8. The system according to claim 7, characterized in that, The smart contract is used to generate warning information when abnormal behavior or data tampering is detected in a target node. The target node includes certified nodes and uncertified nodes.
9. A communication data processing device, characterized in that, The device is applied to an authentication node set, wherein the authentication node represents a base station authenticated by the operator, and the device includes: The receiving module is used to receive communication service data sent by an unauthenticated node. The communication service data is data sent by the terminal to the unauthenticated node, and the unauthenticated node refers to a base station that has not been certified by the operator.
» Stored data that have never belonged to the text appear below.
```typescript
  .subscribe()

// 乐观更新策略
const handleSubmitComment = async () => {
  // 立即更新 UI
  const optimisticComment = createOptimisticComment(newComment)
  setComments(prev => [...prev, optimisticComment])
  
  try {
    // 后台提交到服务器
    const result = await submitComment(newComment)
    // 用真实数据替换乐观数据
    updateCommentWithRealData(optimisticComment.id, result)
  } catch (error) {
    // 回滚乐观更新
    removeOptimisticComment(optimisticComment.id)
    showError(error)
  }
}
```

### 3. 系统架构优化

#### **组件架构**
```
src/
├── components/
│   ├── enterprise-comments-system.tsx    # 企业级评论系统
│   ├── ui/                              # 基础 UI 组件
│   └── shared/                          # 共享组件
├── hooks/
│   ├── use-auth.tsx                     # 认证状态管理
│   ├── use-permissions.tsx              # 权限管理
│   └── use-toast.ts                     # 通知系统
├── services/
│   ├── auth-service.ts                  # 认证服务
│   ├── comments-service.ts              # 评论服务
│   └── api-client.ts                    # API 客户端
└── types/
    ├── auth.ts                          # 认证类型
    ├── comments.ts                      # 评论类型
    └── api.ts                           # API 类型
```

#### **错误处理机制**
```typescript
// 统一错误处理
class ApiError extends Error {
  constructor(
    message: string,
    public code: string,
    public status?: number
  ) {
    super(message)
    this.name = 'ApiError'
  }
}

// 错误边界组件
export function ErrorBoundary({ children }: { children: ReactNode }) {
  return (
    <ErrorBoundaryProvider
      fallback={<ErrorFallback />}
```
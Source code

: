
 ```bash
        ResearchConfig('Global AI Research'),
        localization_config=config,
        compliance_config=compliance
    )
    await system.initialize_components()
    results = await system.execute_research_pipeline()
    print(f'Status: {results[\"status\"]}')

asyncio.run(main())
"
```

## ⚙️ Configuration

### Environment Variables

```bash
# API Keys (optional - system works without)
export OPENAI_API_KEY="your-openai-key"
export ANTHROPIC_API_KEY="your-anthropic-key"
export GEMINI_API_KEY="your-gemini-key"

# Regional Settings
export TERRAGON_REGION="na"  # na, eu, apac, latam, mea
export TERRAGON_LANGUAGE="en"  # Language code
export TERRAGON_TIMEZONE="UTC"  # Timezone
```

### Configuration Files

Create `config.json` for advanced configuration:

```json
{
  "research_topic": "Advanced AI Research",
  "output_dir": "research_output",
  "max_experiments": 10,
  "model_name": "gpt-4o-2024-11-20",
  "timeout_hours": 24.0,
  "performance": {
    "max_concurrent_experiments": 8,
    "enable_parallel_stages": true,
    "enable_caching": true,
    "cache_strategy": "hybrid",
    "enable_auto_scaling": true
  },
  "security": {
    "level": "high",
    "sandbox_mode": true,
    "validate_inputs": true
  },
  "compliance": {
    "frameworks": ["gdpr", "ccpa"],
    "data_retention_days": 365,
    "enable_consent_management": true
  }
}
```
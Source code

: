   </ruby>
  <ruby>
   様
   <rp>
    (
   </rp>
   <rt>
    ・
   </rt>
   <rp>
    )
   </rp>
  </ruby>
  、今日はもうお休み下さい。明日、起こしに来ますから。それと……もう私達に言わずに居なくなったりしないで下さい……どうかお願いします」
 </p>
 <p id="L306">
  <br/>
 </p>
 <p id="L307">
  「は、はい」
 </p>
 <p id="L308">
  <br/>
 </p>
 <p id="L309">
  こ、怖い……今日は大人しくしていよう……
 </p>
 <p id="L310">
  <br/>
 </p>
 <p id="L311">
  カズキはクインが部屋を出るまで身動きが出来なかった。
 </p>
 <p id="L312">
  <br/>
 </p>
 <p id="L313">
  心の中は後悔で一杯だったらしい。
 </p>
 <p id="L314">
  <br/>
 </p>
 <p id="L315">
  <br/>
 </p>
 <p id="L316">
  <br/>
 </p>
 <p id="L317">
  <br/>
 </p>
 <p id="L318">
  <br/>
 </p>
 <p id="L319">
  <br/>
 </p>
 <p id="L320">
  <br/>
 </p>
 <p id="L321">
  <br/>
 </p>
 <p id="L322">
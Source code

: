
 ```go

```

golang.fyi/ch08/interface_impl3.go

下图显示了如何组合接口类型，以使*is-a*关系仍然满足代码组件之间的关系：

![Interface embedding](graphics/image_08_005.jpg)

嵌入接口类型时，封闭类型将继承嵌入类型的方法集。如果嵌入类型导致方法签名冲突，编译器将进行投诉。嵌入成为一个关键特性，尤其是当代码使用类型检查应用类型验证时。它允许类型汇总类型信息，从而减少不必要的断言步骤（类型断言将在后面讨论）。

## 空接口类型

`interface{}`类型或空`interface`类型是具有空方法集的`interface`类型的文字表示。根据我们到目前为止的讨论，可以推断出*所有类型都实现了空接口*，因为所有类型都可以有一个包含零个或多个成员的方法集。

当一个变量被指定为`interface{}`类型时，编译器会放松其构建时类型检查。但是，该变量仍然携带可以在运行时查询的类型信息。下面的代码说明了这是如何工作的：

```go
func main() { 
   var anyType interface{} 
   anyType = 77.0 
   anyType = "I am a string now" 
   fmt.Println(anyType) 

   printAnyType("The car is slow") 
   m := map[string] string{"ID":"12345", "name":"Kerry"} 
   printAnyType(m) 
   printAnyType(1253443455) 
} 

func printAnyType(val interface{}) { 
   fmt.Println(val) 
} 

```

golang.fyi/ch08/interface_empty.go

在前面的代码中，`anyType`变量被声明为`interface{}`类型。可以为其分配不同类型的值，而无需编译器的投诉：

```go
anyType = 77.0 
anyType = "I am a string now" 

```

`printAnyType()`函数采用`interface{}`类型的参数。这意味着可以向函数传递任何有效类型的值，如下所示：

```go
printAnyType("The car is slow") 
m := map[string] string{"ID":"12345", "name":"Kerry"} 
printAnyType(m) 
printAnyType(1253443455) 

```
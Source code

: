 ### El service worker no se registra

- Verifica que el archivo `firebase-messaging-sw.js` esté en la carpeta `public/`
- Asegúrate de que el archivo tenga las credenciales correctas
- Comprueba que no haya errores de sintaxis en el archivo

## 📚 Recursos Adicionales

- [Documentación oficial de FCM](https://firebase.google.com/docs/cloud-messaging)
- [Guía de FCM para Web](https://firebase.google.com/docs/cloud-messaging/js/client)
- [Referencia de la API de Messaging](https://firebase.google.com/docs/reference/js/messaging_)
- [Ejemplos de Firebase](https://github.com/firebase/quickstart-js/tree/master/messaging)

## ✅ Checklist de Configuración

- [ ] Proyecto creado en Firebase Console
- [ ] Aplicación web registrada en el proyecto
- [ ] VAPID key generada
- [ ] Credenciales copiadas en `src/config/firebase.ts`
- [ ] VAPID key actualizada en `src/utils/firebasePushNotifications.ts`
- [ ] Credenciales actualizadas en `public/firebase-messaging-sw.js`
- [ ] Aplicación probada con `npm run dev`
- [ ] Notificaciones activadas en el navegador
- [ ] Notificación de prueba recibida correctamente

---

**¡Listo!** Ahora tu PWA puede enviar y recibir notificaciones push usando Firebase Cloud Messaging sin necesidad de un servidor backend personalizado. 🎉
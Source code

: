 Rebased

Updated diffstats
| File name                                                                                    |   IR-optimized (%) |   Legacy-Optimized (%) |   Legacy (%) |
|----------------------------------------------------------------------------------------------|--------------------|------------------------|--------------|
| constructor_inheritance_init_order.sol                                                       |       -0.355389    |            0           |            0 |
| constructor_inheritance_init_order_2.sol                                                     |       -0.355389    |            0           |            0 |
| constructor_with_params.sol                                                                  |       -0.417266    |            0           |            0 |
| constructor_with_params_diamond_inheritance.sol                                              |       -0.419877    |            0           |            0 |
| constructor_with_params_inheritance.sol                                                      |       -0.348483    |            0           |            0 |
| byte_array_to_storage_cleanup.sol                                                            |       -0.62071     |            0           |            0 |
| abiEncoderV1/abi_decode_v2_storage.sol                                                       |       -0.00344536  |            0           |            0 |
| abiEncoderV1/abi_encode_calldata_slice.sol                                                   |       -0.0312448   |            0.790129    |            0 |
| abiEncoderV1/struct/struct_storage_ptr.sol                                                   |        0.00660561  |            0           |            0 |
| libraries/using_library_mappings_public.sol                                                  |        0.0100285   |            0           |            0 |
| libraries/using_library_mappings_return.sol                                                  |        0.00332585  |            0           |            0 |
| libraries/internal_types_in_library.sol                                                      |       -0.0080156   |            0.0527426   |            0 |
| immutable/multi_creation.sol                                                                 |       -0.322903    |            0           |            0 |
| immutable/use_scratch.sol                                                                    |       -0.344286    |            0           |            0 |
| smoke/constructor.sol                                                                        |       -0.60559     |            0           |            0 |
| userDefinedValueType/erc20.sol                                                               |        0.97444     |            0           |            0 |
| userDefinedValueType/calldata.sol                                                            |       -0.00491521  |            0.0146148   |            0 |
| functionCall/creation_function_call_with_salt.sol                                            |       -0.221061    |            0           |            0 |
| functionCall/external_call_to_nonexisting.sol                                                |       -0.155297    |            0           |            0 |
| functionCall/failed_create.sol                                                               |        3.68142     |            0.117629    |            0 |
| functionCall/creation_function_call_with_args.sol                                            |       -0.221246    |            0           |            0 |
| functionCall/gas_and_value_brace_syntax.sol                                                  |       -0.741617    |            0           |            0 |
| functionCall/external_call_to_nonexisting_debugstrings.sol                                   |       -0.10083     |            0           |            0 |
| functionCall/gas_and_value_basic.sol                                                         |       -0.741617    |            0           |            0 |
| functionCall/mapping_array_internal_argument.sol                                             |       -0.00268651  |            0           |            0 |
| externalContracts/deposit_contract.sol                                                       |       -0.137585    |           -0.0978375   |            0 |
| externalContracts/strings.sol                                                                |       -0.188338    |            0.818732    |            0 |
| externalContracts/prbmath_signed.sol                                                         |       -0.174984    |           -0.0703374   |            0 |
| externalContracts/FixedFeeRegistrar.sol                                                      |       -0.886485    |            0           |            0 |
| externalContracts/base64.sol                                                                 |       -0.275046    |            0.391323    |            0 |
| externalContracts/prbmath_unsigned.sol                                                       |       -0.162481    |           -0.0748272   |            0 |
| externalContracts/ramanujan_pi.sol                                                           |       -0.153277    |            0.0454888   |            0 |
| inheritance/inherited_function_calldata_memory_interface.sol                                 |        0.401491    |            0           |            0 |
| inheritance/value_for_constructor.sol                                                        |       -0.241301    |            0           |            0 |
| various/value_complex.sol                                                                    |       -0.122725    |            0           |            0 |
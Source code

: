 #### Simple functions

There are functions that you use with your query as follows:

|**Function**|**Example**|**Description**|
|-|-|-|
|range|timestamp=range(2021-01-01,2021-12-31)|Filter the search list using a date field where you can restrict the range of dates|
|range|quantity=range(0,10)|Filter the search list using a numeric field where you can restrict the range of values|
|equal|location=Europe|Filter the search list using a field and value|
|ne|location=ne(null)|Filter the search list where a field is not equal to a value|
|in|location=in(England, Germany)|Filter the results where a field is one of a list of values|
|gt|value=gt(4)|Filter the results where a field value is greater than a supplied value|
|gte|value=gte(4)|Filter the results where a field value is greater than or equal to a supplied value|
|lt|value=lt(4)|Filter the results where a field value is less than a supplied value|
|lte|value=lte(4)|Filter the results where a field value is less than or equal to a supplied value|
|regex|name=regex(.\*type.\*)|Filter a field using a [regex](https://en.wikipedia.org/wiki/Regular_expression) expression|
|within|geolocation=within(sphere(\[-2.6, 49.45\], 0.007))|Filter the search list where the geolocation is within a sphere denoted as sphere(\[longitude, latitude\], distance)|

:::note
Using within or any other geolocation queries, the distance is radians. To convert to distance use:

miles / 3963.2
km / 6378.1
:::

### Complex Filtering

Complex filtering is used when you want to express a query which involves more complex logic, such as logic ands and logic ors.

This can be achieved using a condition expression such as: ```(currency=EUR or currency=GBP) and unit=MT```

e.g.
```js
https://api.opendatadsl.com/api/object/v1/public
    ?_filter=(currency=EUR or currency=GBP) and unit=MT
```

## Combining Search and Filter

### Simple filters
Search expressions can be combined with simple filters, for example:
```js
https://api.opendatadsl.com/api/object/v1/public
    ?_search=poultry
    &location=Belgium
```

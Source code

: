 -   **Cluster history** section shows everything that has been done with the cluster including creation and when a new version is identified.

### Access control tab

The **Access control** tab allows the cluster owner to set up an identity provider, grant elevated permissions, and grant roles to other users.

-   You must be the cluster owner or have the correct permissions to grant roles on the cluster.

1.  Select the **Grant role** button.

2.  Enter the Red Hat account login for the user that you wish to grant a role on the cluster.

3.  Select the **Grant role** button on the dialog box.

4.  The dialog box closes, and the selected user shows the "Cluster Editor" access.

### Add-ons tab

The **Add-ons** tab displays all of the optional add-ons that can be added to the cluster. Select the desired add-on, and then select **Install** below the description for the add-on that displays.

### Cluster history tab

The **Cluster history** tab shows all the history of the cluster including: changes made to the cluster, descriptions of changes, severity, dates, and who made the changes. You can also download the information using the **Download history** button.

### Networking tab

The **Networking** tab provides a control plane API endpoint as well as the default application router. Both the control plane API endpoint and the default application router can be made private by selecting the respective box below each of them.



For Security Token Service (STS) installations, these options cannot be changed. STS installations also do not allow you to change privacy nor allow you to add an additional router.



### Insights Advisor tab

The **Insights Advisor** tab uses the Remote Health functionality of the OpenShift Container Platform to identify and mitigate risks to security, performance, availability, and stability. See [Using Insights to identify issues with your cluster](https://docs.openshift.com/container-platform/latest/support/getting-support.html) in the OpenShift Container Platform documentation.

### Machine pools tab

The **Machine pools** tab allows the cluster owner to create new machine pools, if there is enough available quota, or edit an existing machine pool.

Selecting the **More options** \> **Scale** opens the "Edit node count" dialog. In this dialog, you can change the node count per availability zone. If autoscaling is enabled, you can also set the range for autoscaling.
The processing module is used to obtain a voting result when the set of certified nodes votes on the block information written by the certified nodes into the blockchain according to their respective weights; when the voting result indicates that the vote passed, it triggers the operator network to process the block information, which represents the processing result of the communication service data; the block information includes user address, account balance, transaction package rate content, called user address, and base station address information through which the transmission transaction passed.
10. An electronic device, characterized in that, The electronic device includes a processor and a memory for storing computer programs capable of running on the processor; wherein, The processor is used to run the computer program to perform the method according to any one of claims 1 to 4.
11. A computer storage medium having a computer program stored thereon, characterized in that, When the computer program is executed by a processor, it implements the method described in any one of claims 1 to 4.
12. A computer program product, comprising a computer program, characterized in that, The computer program, when executed by a processor, implements the method of any one of claims 1 to 4.